De passage à Paris, où il a été convié le 2 juillet à l’Élysée par son camarade de l’Internationale socialiste François Hollande, Alpha Condé a reçu Jeune Afrique dans sa suite de l’hôtel Raphael pour un entretien de plus d’une heure. L’interview terminée, Bernard Kouchner, l’ami de cinquante ans, est venu le retrouver pour le déjeuner. « Pas ici, c’est trop guindé, emmène-moi ailleurs », intime Alpha. « Ailleurs ? Mais je n’ai rien réservé ! » répond Bernard. « On s’en fout. » Les voici partis en goguette, comme deux étudiants. On ne se refait pas…

JEUNE AFRIQUE : Vous revenez d’une tournée en Thaïlande et en Malaisie. Vous étiez, quelques semaines auparavant, en Corée du Sud et au Cambodge. Pourquoi l’Asie du Sud-Est ?

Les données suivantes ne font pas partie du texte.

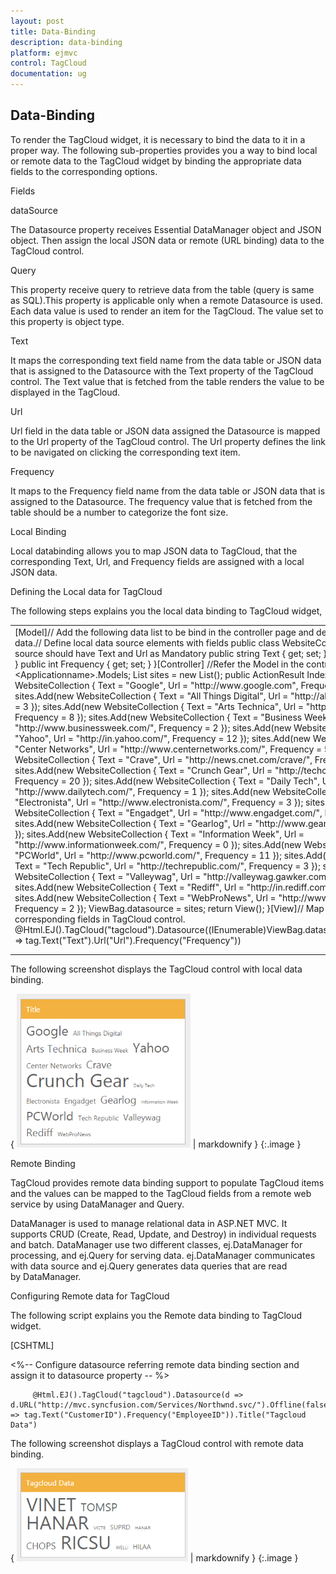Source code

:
 ```yaml
---
layout: post
title: Data-Binding
description: data-binding
platform: ejmvc
control: TagCloud
documentation: ug
---
```


## Data-Binding

To render the TagCloud widget, it is necessary to bind the data to it in a proper way. The following sub-properties provides you a way to bind local or remote data to the TagCloud widget by binding the appropriate data fields to the corresponding options.

Fields 

dataSource 

The Datasource property receives Essential DataManager object and JSON object. Then assign the local JSON data or remote (URL binding) data to the TagCloud control.

Query 

This property receive query to retrieve data from the table (query is same as SQL).This property is applicable only when a remote Datasource is used. Each data value is used to render an item for the TagCloud. The value set to this property is object type.

Text

It maps the corresponding text field name from the data table or JSON data that is assigned to the Datasource with the Text property of the TagCloud control. The Text value that is fetched from the table renders the value to be displayed in the TagCloud.

Url

Url field in the data table or JSON data assigned the Datasource is mapped to the Url property of the TagCloud control. The Url property defines the link to be navigated on clicking the corresponding text item.

Frequency

It maps to the Frequency field name from the data table or JSON data that is assigned to the Datasource. The frequency value that is fetched from the table should be a number to categorize the font size.

Local Binding

Local databinding allows you to map JSON data to TagCloud, that the corresponding Text, Url, and Frequency fields are assigned with a local JSON data.

Defining the Local data for TagCloud

The following steps explains you the local data binding to TagCloud widget,





<table>
<tr>
<td>
[Model]// Add the following data list to be bind in the controller page and define the corresponding data.// Define local data source elements with  fields                public class WebsiteCollection        {          //TagCloud data source should have Text and Url as Mandatory             public string Text { get; set; }            public string Url { get; set; }            public int Frequency { get; set; }        }[Controller] //Refer the Model in the controllerusing &lt;Applicationname&gt;.Models;    List<WebsiteCollection> sites = new List<WebsiteCollection>();         public ActionResult Index()        {            sites.Add(new WebsiteCollection { Text = "Google", Url = "http://www.google.com", Frequency = 12 });            sites.Add(new WebsiteCollection { Text = "All Things Digital", Url = "http://allthingsd.com/", Frequency = 3 });            sites.Add(new WebsiteCollection { Text = "Arts Technica", Url = "http://arstechnica.com/", Frequency = 8 });            sites.Add(new WebsiteCollection { Text = "Business Week", Url = "http://www.businessweek.com/", Frequency = 2 });            sites.Add(new WebsiteCollection { Text = "Yahoo", Url = "http://in.yahoo.com/", Frequency = 12 });            sites.Add(new WebsiteCollection { Text = "Center Networks", Url = "http://www.centernetworks.com/", Frequency = 5 });            sites.Add(new WebsiteCollection { Text = "Crave", Url = "http://news.cnet.com/crave/", Frequency = 8 });            sites.Add(new WebsiteCollection { Text = "Crunch Gear", Url = "http://techcrunch.com/gadgets/", Frequency = 20 });            sites.Add(new WebsiteCollection { Text = "Daily Tech", Url = "http://www.dailytech.com/", Frequency = 1 });            sites.Add(new WebsiteCollection { Text = "Electronista", Url = "http://www.electronista.com/", Frequency = 3 });            sites.Add(new WebsiteCollection { Text = "Engadget", Url = "http://www.engadget.com/", Frequency = 5 });            sites.Add(new WebsiteCollection { Text = "Gearlog", Url = "http://www.gearlog.com/", Frequency = 9 });            sites.Add(new WebsiteCollection { Text = "Information Week", Url = "http://www.informationweek.com/", Frequency = 0 });            sites.Add(new WebsiteCollection { Text = "PCWorld", Url = "http://www.pcworld.com/", Frequency = 11 });            sites.Add(new WebsiteCollection { Text = "Tech Republic", Url = "http://techrepublic.com/", Frequency = 3 });            sites.Add(new WebsiteCollection { Text = "Valleywag", Url = "http://valleywag.gawker.com/", Frequency = 6 });            sites.Add(new WebsiteCollection { Text = "Rediff", Url = "http://in.rediff.com/", Frequency = 9 });            sites.Add(new WebsiteCollection { Text = "WebProNews", Url = "http://www.webpronews.com/", Frequency = 2 });            ViewBag.datasource = sites;            return View();        }[View]// Map Local datasource to corresponding fields in TagCloud control.           @Html.EJ().TagCloud("tagcloud").Datasource((IEnumerable<WebsiteCollection>)ViewBag.datasource).TagCloudFields(tag => tag.Text("Text").Url("Url").Frequency("Frequency"))</td></tr>
<tr>
<td>
</td></tr>
<tr>
<td>
</td></tr>
</table>




The following screenshot displays the TagCloud control with local data binding.

{ ![](Data-Binding_images/Data-Binding_img1.png) | markdownify }
{:.image }


Remote Binding

TagCloud provides remote data binding support to populate TagCloud items and the values can be mapped to the TagCloud fields from a remote web service by using DataManager and Query. 

DataManager is used to manage relational data in ASP.NET MVC. It supports CRUD (Create, Read, Update, and Destroy) in individual requests and batch. DataManager use two different classes, ej.DataManager for processing, and ej.Query for serving data. ej.DataManager communicates with data source and ej.Query generates data queries that are read by DataManager.

Configuring Remote data for TagCloud

The following script explains you the Remote data binding to TagCloud widget.





[CSHTML]

&lt;%-- Configure datasource referring remote data binding section and assign it to datasource property -- %&gt;



         @Html.EJ().TagCloud("tagcloud").Datasource(d => d.URL("http://mvc.syncfusion.com/Services/Northwnd.svc/").Offline(false)).Query("ej.Query().from('Orders').take(10)").TagCloudFields(tag => tag.Text("CustomerID").Frequency("EmployeeID")).Title("Tagcloud Data")



The following screenshot displays a TagCloud control with remote data binding.



{ ![](Data-Binding_images/Data-Binding_img2.png) | markdownify }
{:.image }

Alpha Condé : Parce que cette région était, il y a trente ans, au même niveau que la Guinée aujourd’hui. La Thaïlande, la Malaisie ou la Corée du Sud sont désormais des pays émergents. Ils ont su se développer grâce à des avancées en matière d’agriculture ou d’élevage, ou en acquérant une meilleure maîtrise technologique. La Guinée doit utiliser cette expérience non pas pour la copier, mais pour comprendre comment, en si peu de temps, on peut faire des pas de géant.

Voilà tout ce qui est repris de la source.